ATTUALITÀ - Mondo Voc ottobre 2011                                                                Torna al sommario

 

 

Il monito della Chiesa: c’ è la necessità di un nuovo protagonismo dei cattolici in politica.


UNA VOLRA ERA LA FUCI
 

Il bisogno urgente di recuperare spazi di formazione socio-politica dei giovani.

 

In una società inquinata dai personalismi, serve un impegno forte dei cattolici nella vita politica del paese. Bisogna tornare a promuovere nuovi contesti di formazione affinché l’impegno in ambito socio politico sia orientato al bene comune.

 

di Stefania Careddu

 

careddu_ottobre_2È un po’ come se fosse scattata l’ora X, se non ci fosse più tempo, se la gravità della situazione fosse tale da indurre a mettere da parte indugi e timidezze: davanti alla crisi di valori che investe l’Italia, emerge con forza la necessità di un nuovo protagonismo dei cattolici in politica.

 


Nelle parole del cardinale Angelo Bagnasco

La collettività guarda con sgomento gli attori della scena pubblica e l’immagine del Paese all’esterno ne viene pericolosamente fiaccata”, ha detto senza mezzi termini il presidente della Cei, cardinale Angelo Bagnasco, nella sua ultima prolusione al Consiglio Episcopale Permanente. Per questo, occorre “non solo fare in maniera diversa, ma pensare diversamente: c’è da purificare l’aria, perché le nuove generazioni, crescendo, non restino avvelenate”.

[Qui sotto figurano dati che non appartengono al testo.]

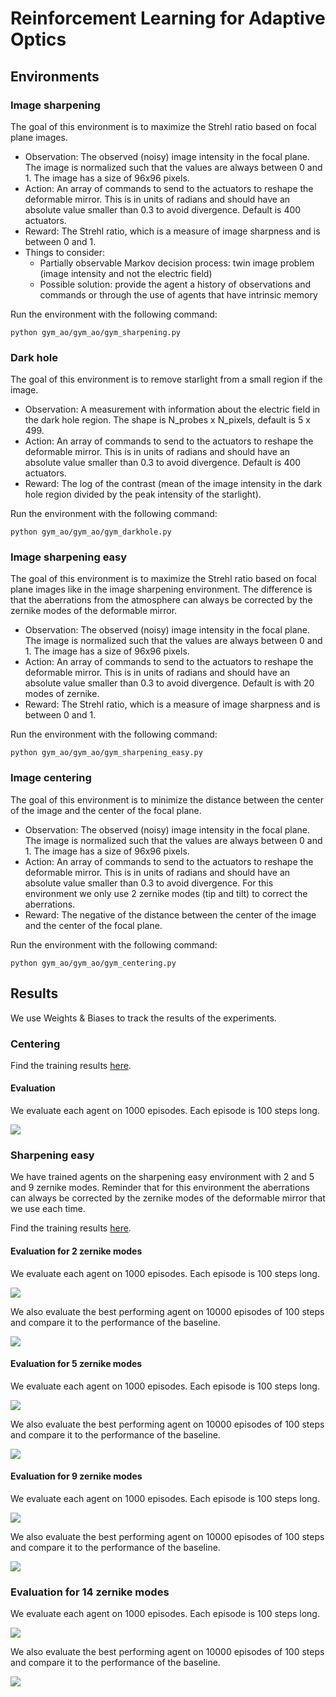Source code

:# Reinforcement Learning for Adaptive Optics

## Environments

### Image sharpening

The goal of this environment is to maximize the Strehl ratio based on focal plane images. 

- Observation: The observed (noisy) image intensity in the focal plane. The image is normalized such that the values are always between 0 and 1. The image has a size of 96x96 pixels.
- Action: An array of commands to send to the actuators to reshape the deformable mirror. This is in units of radians and should have an absolute value smaller than 0.3 to avoid divergence. Default is 400 actuators.
- Reward: The Strehl ratio, which is a measure of image sharpness and is between 0 and 1.
- Things to consider: 
    * Partially observable Markov decision process: twin image problem  (image intensity and not the electric field)
    * Possible solution: provide the agent a history of observations and commands or through the use of agents that have intrinsic memory

Run the environment with the following command:

```python gym_ao/gym_ao/gym_sharpening.py```

### Dark hole 

The goal of this environment is to remove starlight from a small region if the image. 

- Observation: A measurement with information about the electric field in the dark hole region. The shape is N_probes x N_pixels, default is 5 x 499.
- Action: An array of commands to send to the actuators to reshape the deformable mirror. This is in units of radians and should have an absolute value smaller than 0.3 to avoid divergence. Default is 400 actuators.
- Reward: The log of the contrast (mean of the image intensity in the dark hole region divided by the peak intensity of the starlight).

Run the environment with the following command:

```python gym_ao/gym_ao/gym_darkhole.py```

### Image sharpening easy

The goal of this environment is to maximize the Strehl ratio based on focal plane images like in the image sharpening environment. The difference is that the aberrations from the atmosphere can always be corrected by the zernike modes of the deformable mirror. 

- Observation: The observed (noisy) image intensity in the focal plane. The image is normalized such that the values are always between 0 and 1. The image has a size of 96x96 pixels.
- Action: An array of commands to send to the actuators to reshape the deformable mirror. This is in units of radians and should have an absolute value smaller than 0.3 to avoid divergence. Default is with 20 modes of zernike.
- Reward: The Strehl ratio, which is a measure of image sharpness and is between 0 and 1.

Run the environment with the following command:

```python gym_ao/gym_ao/gym_sharpening_easy.py```

### Image centering

The goal of this environment is to minimize the distance between the center of the image and the center of the focal plane.

- Observation: The observed (noisy) image intensity in the focal plane. The image is normalized such that the values are always between 0 and 1. The image has a size of 96x96 pixels.
- Action: An array of commands to send to the actuators to reshape the deformable mirror. This is in units of radians and should have an absolute value smaller than 0.3 to avoid divergence. For this environment we only use 2 zernike modes (tip and tilt) to correct the aberrations.
- Reward: The negative of the distance between the center of the image and the center of the focal plane.

Run the environment with the following command:

```python gym_ao/gym_ao/gym_centering.py```


## Results

We use Weights & Biases to track the results of the experiments. 

### Centering

Find the training results [here](https://api.wandb.ai/links/adapt_opt/gbkd3qfs).

#### Evaluation

We evaluate each agent on 1000 episodes. Each episode is 100 steps long.

![](figures/evaluation_centering_ao_system.png)

### Sharpening easy

We have trained agents on the sharpening easy environment with 2 and 5 and 9 zernike modes.
Reminder that for this environment the aberrations can always be corrected by the zernike modes of the deformable mirror that we use each time.

Find the training results [here](https://api.wandb.ai/links/adapt_opt/5y122g06).

#### Evaluation for 2 zernike modes

We evaluate each agent on 1000 episodes. Each episode is 100 steps long. 

![](figures/evaluation_Sharpening_AO_system_easy.png)

We also evaluate the best performing agent on 10000 episodes of 100 steps and compare it to the performance of the baseline.

![](figures/evaluation_Sharpening_AO_system_easy-2.png)

#### Evaluation for 5 zernike modes

We evaluate each agent on 1000 episodes. Each episode is 100 steps long.

![](figures/evaluation_Sharpening_AO_system_easy-6act.png)

We also evaluate the best performing agent on 10000 episodes of 100 steps and compare it to the performance of the baseline.

![](figures/evaluation_Sharpening_AO_system_easy-6act-2.png)

#### Evaluation for 9 zernike modes

We evaluate each agent on 1000 episodes. Each episode is 100 steps long.

![](figures/evaluation_Sharpening_AO_system_easy-10act.png)

We also evaluate the best performing agent on 10000 episodes of 100 steps and compare it to the performance of the baseline.

![](figures/evaluation_Sharpening_AO_system_easy-10act-2.png)

### Evaluation for 14 zernike modes

We evaluate each agent on 1000 episodes. Each episode is 100 steps long.

![](figures/evaluation_Sharpening_AO_system_easy-15act.png)

We also evaluate the best performing agent on 10000 episodes of 100 steps and compare it to the performance of the baseline.

![](figures/evaluation_Sharpening_AO_system_easy-15act-2.png)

E, in una fase così delicata, i cattolici possono – anzi devonoavere un ruolo da giocare. Anche perché, come ha sottolineato il cardinale Bagnasco, “un nucleo più ristretto ma sempre significativo di credenti, sollecitati dagli eventi e sensibilizzati nelle comunità cristiane, ha colto la rinnovata perentorietà di rendere politicamente più operante la propria fede”. Sembra infatti “stagliarsi all'orizzonte la possibilità di un soggetto culturale e sociale di interlocuzione con la politica, che, coniugando strettamente l'etica sociale con l'etica della vita, sia promettente grembo di futuro, senza nostalgie né ingenue illusioni”.


Per il laicato cattolico, insomma, concluso il periodo di analisi o peggio di scarsa incisività e delega, è arrivato il momento di rispondere concretamente ai numerosi appelli lanciati da Benedetto XVI e dai vescovi italiani.

 


Nei discorsi del Papa

careddu_ottobre_3Era il 7 settembre 2008 quando il Papa, in occasione della sua visita pastorale a Cagliari, parlò per la prima volta della necessità di “una nuova generazione di laici cristiani impegnati, capaci di cercare con competenza e rigore morale soluzioni di sviluppo sostenibile”. Un invito ripetuto lo scorso maggio ad Aquileia: “raccomando anche a voi, come alle altre Chiese che sono in Italia, l’impegno a suscitare una nuova generazione di uomini e donne capaci di assumersi responsabilità dirette nei vari ambiti del sociale, in modo particolare in quello politico; esso ha più che mai bisogno di vedere persone, soprattutto giovani, capaci di edificare una ‘vita buona’ a favore e al servizio di tutti”. Per dirla con le parole usate nel 2010 dal segretario di Stato vaticano, cardinale Tarcisio Bertone, “di iniettare - cioè - buona e nuova linfa nella società, orientandola alla virtù, con rettitudine e discernimento alla luce del Vangelo e della dottrina sociale della Chiesa”.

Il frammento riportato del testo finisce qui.